[[ DATASET RECORDS open ]]
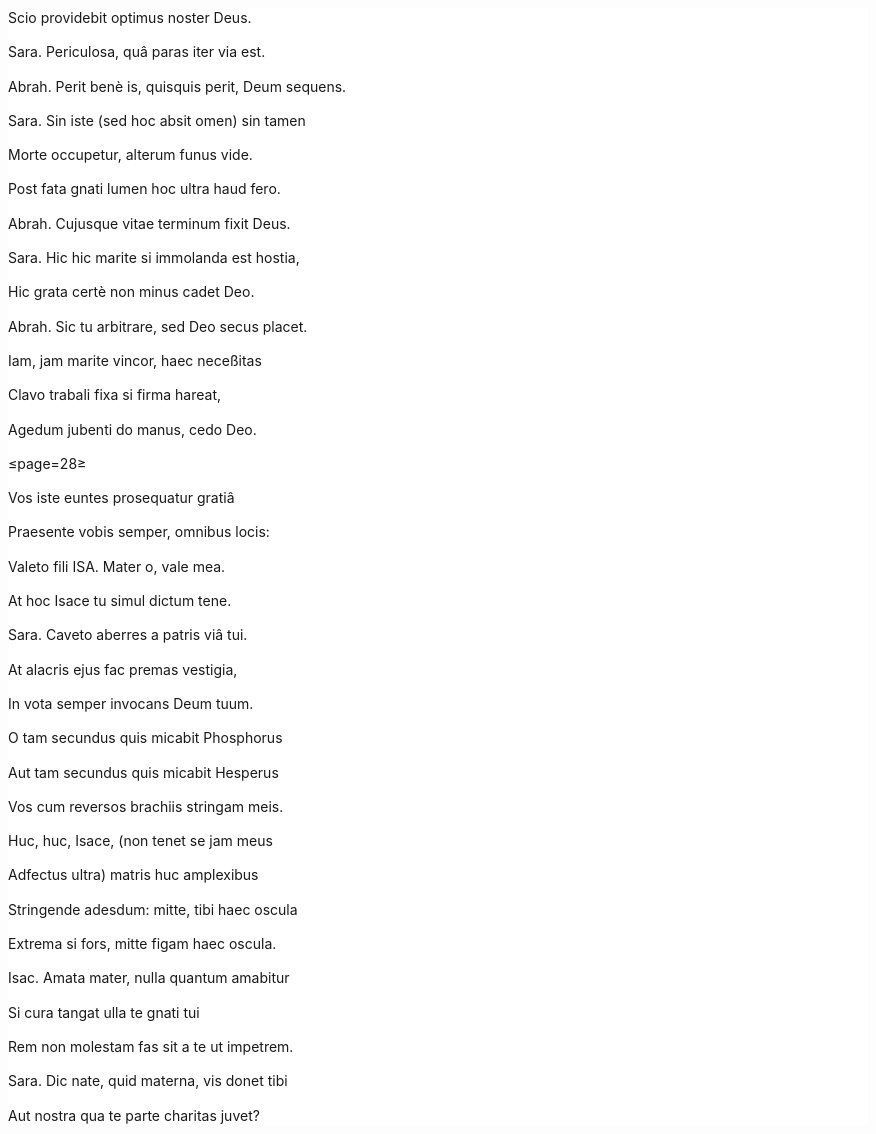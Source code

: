 Scio providebit optimus noster Deus.

Sara. Periculosa, quâ paras iter via est.

Abrah. Perit benè is, quisquis perit, Deum sequens.

Sara. Sin iste (sed hoc absit omen) sin tamen

Morte occupetur, alterum funus vide.

Post fata gnati lumen hoc ultra haud fero.

Abrah. Cujusque vitae terminum fixit Deus.

Sara. Hic hic marite si immolanda est hostia,

Hic grata certè non minus cadet Deo.

Abrah. Sic tu arbitrare, sed Deo secus placet.

Iam, jam marite vincor, haec neceßitas

Clavo trabali fixa si firma hareat,

Agedum jubenti do manus, cedo Deo.

≤page=28≥

Vos iste euntes prosequatur gratiâ

Praesente vobis semper, omnibus locis:

Valeto fili ISA. Mater o, vale mea.

At hoc Isace tu simul dictum tene.

Sara. Caveto aberres a patris viâ tui.

At alacris ejus fac premas vestigia,

In vota semper invocans Deum tuum.

O tam secundus quis micabit Phosphorus

Aut tam secundus quis micabit Hesperus

Vos cum reversos brachiis stringam meis.

Huc, huc, Isace, (non tenet se jam meus

Adfectus ultra) matris huc amplexibus

Stringende adesdum: mitte, tibi haec oscula

Extrema si fors, mitte figam haec oscula.

Isac. Amata mater, nulla quantum amabitur

Si cura tangat ulla te gnati tui

Rem non molestam fas sit a te ut impetrem.

Sara. Dic nate, quid materna, vis donet tibi

Aut nostra qua te parte charitas juvet?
[[ DATASET RECORDS closed ]]
**TASK BRIEF**
Include the first line of the records, the line containing "Vos iste euntes prosequatur gratiâ", and every line between them, repeated exactly. Skip the pictures.

**RESPONSE BOX**
Source code

: Scio providebit optimus noster Deus.

Sara. Periculosa, quâ paras iter via est.

Abrah. Perit benè is, quisquis perit, Deum sequens.

Sara. Sin iste (sed hoc absit omen) sin tamen

Morte occupetur, alterum funus vide.

Post fata gnati lumen hoc ultra haud fero.

Abrah. Cujusque vitae terminum fixit Deus.

Sara. Hic hic marite si immolanda est hostia,

Hic grata certè non minus cadet Deo.

Abrah. Sic tu arbitrare, sed Deo secus placet.

Iam, jam marite vincor, haec neceßitas

Clavo trabali fixa si firma hareat,

Agedum jubenti do manus, cedo Deo.

≤page=28≥

Vos iste euntes prosequatur gratiâ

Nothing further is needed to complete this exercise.